What has been already said shows that ignorance alone can charge Catholics with introducing a new mode of division in order to give less prominence to the prohibition of idolworship. The division was current long before any strife on images had arisen in the Church.

Next, the Catholics, in this division of the first and second commandments, have the whole weight of rabbinical tradition on their side.

Thirdly, the modern Catholic division is the only one consistent with the Hebrew text, as usually found in MSS. and printed editions. The text is divided into ten sections, which correspond precisely with our Catholic division. These sections are admitted to be very ancient, older even than the Masoretic text, and the Protestant scholar Kennicott found them so marked in 460 out of 694 MSS. which he collated.3

Lastly, the wording of the text both in Exodus and Deuteronomy strongly favors the Catholic division. The promises and threats, "I am the Lord thy God, mighty, jealous," etc., are much more suitable on the theory that the prohibition of strange gods and idols forms one commandment, while in Deuteronomy, after the prohibition of coveting our neighbor's wife, the change of the verb mentioned above seems to indicate the beginning of a new commandment; nor is there any difficulty in distinguishing carnal desire from coveting another man's goods. (The facts as here given will be found in Kalisch, Knobel, and Keil in their commentaries on Exodus. The first is a very learned Jew, the second a Rationalist, the third an orthodox Protestant. All are opposed to the Catholic mode of division. Dillmann's Commentary (1881) has also been consulted.)

1 Concil, Trident. Sess, vi, De Justif, can 19. 20.

2 Cat. ROM iii. 1, 3. An exception must be made of that clause in the third commandment which fixes the seventh day for divine worship. As to the apparent prohibition of images, see Petav. De Incarn. xv.6. Here it is enough to say that if, with Josephus, we hold that the commandment absolutely prohibits sculpture and painting, so that Solomon broke it when he made the twelve oxen under the brazen sea or the lions for his throne, then we must hold that this ceremonial part of the commandment no longer binds.

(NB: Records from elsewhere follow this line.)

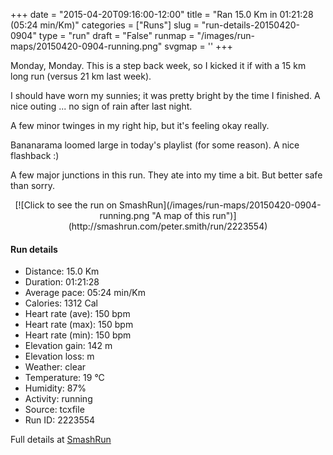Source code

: +++
date = "2015-04-20T09:16:00-12:00"
title = "Ran 15.0 Km in 01:21:28 (05:24 min/Km)"
categories = ["Runs"]
slug = "run-details-20150420-0904"
type = "run"
draft = "False"
runmap = "/images/run-maps/20150420-0904-running.png"
svgmap = '<polyline points="99 8, 100 6, 95 7, 92 9, 90 12, 84 30, 83 34, 82 38, 82 38, 82 39, 79 47, 78 49, 78 51, 75 58, 63 94, 50 84, 47 79, 31 71, 27 64, 4 48, 1 41, 0 34, 0 30, 5 29, 9 27, 10 26, 11 25, 22 23, 33 23, 43 22, 49 22, 64 23, 72 23, 77 20, 89 10, 92 11, 91 11, 93 8">'
+++

Monday, Monday. This is a step back week, so I kicked it if with a 15 km long run (versus 21 km last week). 

I should have worn my sunnies; it was pretty bright by the time I finished. A nice outing ... no sign of rain after last night. 

A few minor twinges in my right hip, but it's feeling okay really. 

Bananarama loomed large in today's playlist (for some reason). A nice flashback :)

A few major junctions in this run. They ate into my time a bit. But better safe than sorry. 



<!--more-->

<center>
[![Click to see the run on SmashRun](/images/run-maps/20150420-0904-running.png "A map of this run")](http://smashrun.com/peter.smith/run/2223554)
</center>

#### Run details

* Distance: 15.0 Km
* Duration: 01:21:28
* Average pace: 05:24 min/Km
* Calories: 1312 Cal
* Heart rate (ave): 150 bpm
* Heart rate (max): 150 bpm
* Heart rate (min): 150 bpm
* Elevation gain: 142 m
* Elevation loss:  m
* Weather: clear
* Temperature: 19 &deg;C
* Humidity: 87%
* Activity: running
* Source: tcxfile
* Run ID: 2223554

Full details at [SmashRun](http://smashrun.com/peter.smith/run/2223554)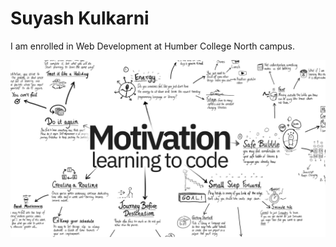 # Suyash Kulkarni

I am enrolled in Web Development at Humber College North campus.

![COVER IMAGE](./_readme/coverimg.png)

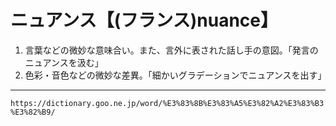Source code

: # ニュアンス【(フランス)nuance】

1. 言葉などの微妙な意味合い。また、言外に表された話し手の意図。「発言のニュアンスを汲む」
2. 色彩・音色などの微妙な差異。「細かいグラデーションでニュアンスを出す」

---
`https://dictionary.goo.ne.jp/word/%E3%83%8B%E3%83%A5%E3%82%A2%E3%83%B3%E3%82%B9/`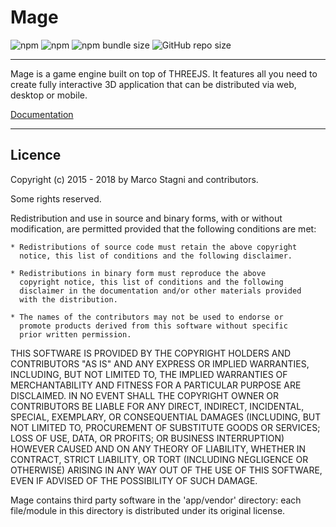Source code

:# Mage

![npm](https://img.shields.io/npm/v/mage-engine?color=%232ecc71&style=for-the-badge)
![npm](https://img.shields.io/npm/dy/mage-engine?color=%23e67e22&style=for-the-badge)
![npm bundle size](https://img.shields.io/bundlephobia/min/mage-engine?&style=for-the-badge)
![GitHub repo size](https://img.shields.io/github/repo-size/MageStudio/Mage?&style=for-the-badge)

---

Mage is a game engine built on top of THREEJS. It features all you need to create fully interactive 3D application that can be distributed via web, desktop or mobile.

[Documentation](https://magestudio.github.io/mage-docs/#/)

---

## Licence

Copyright (c) 2015 - 2018 by Marco Stagni and contributors.

Some rights reserved.

Redistribution and use in source and binary forms, with or without
modification, are permitted provided that the following conditions are
met:

    * Redistributions of source code must retain the above copyright
      notice, this list of conditions and the following disclaimer.

    * Redistributions in binary form must reproduce the above
      copyright notice, this list of conditions and the following
      disclaimer in the documentation and/or other materials provided
      with the distribution.

    * The names of the contributors may not be used to endorse or
      promote products derived from this software without specific
      prior written permission.

THIS SOFTWARE IS PROVIDED BY THE COPYRIGHT HOLDERS AND CONTRIBUTORS
"AS IS" AND ANY EXPRESS OR IMPLIED WARRANTIES, INCLUDING, BUT NOT
LIMITED TO, THE IMPLIED WARRANTIES OF MERCHANTABILITY AND FITNESS FOR
A PARTICULAR PURPOSE ARE DISCLAIMED. IN NO EVENT SHALL THE COPYRIGHT
OWNER OR CONTRIBUTORS BE LIABLE FOR ANY DIRECT, INDIRECT, INCIDENTAL,
SPECIAL, EXEMPLARY, OR CONSEQUENTIAL DAMAGES (INCLUDING, BUT NOT
LIMITED TO, PROCUREMENT OF SUBSTITUTE GOODS OR SERVICES; LOSS OF USE,
DATA, OR PROFITS; OR BUSINESS INTERRUPTION) HOWEVER CAUSED AND ON ANY
THEORY OF LIABILITY, WHETHER IN CONTRACT, STRICT LIABILITY, OR TORT
(INCLUDING NEGLIGENCE OR OTHERWISE) ARISING IN ANY WAY OUT OF THE USE
OF THIS SOFTWARE, EVEN IF ADVISED OF THE POSSIBILITY OF SUCH DAMAGE.


Mage contains third party software in the 'app/vendor' directory: each
file/module in this directory is distributed under its original license.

3 There is no doubt that the prohibition of polytheism and of imageworship always forms one section. In some MSS., however, of Exodus there are only nine sections in the text of the decalogue, our ninth and tenth commandments forming one section. Kennicott, says Keil, found the division wanting in 234 Out of 694 MSS. which he collated, and an examination of Kennicott's Bible confirms Keil's statement. Dillmann's assertion that Kennicott found the division between the ninth and tenth commandments wanting in most of his MSS. seems to be wholly inaccurate.